The man accused of sexually assaulting Nesmith faces fifth-degree criminal sexual conduct, which is a gross misdemeanor. If he were convicted, the charge would not put him on the Minnesota Predatory Offender Registry.

“It feels like an epidemic but a silent one that no one wants to talk about,” Nesmith said.

Moller, a prosecutor, noted that there are other state statutes defining sexual misconduct and sometimes those are applicable for cases in which a victim is voluntarily intoxicated. But in general those laws, she said, “didn’t cover enough of the situations that we’ve been seeing.”

The charge against Nesmith’s alleged assaulter, “nonconsensual sexual contact,” is often the only avenue left for prosecutors seeking to try these crimes in court, Moller said.

“That was the only other tool in the toolbox and it just felt insulting to the victims that that’s what they were left with for being able to charge these cases out,” she said.

Moller worked with O’Neill in bipartisan fashion to help shepherd the new law changes. Victims, advocates, attorneys and law enforcement also weighed in, putting forth well-vetted proposals in a report earlier this year.

“I do believe it will create a better system and access, and puts action behind our words,” said Artika Roller, executive director of the Minnesota Coalition Against Sexual Assault, which contributed to the working group on the issue. “Quite often we hear community or legislators say things like, ‘We believe we want to support victims and survivors.’ But not only are those words, we actually have a system that puts action behind those words.”

For O’Neill, who for the last few years has pushed for an overhaul of the law, the sweeping changes — which include eliminating the statute of limitations — are long overdue.

“I think it’s frustrating that we tolerated that attitude for so long, that if a woman drinks and you get raped, it’s on you,” she said. “It’s your fault.”

Minnesota Not Alone In ‘Intoxication Loophole’

Michal Buchhandler-Raphael, a professor at Widener University Commonwealth Law School, has studied how laws across the nation treat sexual assaults when victims are intoxicated.

She believes at least 15 other states have similar laws to Minnesota’s recently changed statute.

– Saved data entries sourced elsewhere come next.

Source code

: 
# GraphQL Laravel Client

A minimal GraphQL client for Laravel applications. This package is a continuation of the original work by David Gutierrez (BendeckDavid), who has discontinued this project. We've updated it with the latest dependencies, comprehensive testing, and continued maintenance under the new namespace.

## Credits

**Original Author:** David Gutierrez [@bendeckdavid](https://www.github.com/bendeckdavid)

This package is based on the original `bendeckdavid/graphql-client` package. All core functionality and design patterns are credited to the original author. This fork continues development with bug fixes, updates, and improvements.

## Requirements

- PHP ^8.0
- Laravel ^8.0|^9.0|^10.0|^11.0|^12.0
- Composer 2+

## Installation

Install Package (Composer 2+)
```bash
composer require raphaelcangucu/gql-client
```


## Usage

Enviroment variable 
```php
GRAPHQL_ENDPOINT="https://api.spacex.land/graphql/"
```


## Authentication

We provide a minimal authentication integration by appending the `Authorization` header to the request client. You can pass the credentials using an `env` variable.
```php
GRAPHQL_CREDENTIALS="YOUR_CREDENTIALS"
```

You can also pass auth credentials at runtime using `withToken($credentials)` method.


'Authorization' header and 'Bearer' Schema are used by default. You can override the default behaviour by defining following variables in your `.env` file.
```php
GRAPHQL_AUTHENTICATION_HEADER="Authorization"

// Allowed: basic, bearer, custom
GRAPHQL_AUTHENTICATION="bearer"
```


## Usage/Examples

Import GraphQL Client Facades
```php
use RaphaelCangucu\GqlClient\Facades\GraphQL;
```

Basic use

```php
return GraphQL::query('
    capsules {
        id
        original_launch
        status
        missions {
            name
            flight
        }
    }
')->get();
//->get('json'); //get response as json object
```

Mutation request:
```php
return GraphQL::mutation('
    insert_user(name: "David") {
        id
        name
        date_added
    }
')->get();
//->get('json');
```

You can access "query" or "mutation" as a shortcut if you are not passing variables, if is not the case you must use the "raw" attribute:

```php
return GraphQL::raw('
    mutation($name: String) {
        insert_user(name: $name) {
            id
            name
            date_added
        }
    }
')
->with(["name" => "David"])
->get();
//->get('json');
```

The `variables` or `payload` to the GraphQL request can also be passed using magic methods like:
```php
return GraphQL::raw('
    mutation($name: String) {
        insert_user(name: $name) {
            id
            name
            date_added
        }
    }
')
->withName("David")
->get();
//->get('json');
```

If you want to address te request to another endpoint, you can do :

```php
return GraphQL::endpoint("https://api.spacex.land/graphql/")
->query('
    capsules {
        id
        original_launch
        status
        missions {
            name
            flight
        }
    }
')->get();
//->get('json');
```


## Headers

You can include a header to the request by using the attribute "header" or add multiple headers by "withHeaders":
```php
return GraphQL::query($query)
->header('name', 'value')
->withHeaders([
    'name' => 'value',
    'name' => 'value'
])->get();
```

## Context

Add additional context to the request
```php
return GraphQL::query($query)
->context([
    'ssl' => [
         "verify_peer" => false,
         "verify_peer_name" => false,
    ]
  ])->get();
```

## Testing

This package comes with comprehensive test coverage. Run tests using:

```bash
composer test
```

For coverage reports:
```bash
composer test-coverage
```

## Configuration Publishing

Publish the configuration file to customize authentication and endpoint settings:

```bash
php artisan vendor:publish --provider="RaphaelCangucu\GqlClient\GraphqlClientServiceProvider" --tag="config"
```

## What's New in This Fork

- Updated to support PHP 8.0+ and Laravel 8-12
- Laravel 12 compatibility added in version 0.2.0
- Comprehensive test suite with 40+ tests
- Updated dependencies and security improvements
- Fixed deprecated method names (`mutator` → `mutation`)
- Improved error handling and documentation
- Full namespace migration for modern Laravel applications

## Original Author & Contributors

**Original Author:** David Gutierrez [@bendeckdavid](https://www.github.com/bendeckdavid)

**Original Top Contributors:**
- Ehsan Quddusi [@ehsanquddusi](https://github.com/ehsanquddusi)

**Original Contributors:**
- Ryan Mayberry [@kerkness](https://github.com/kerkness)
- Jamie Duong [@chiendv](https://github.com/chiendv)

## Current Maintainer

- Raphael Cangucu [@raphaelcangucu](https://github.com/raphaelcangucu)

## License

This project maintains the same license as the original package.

But the more serious problem, she said, is prosecutors being reluctant to bring forward cases with “imperfect victims,” like those who get drunk and black out with little memory.

“There are many areas in the criminal legal system that we see over-enforcement and over-prosecution,” she said, citing some misdemeanor and drug crimes. “But in this particular area of sexual assault, I don’t see a problem of over-enforcement and over-prosecution, I see the opposite problem of under-prosecution.”

Nesmith, whom the new law will not impact since it does not apply retroactively, said she is grateful the legislature updated a law untouched for decades.

But in her view, the hard work is really just beginning. Society needs to believe survivors in order for any change to mean something.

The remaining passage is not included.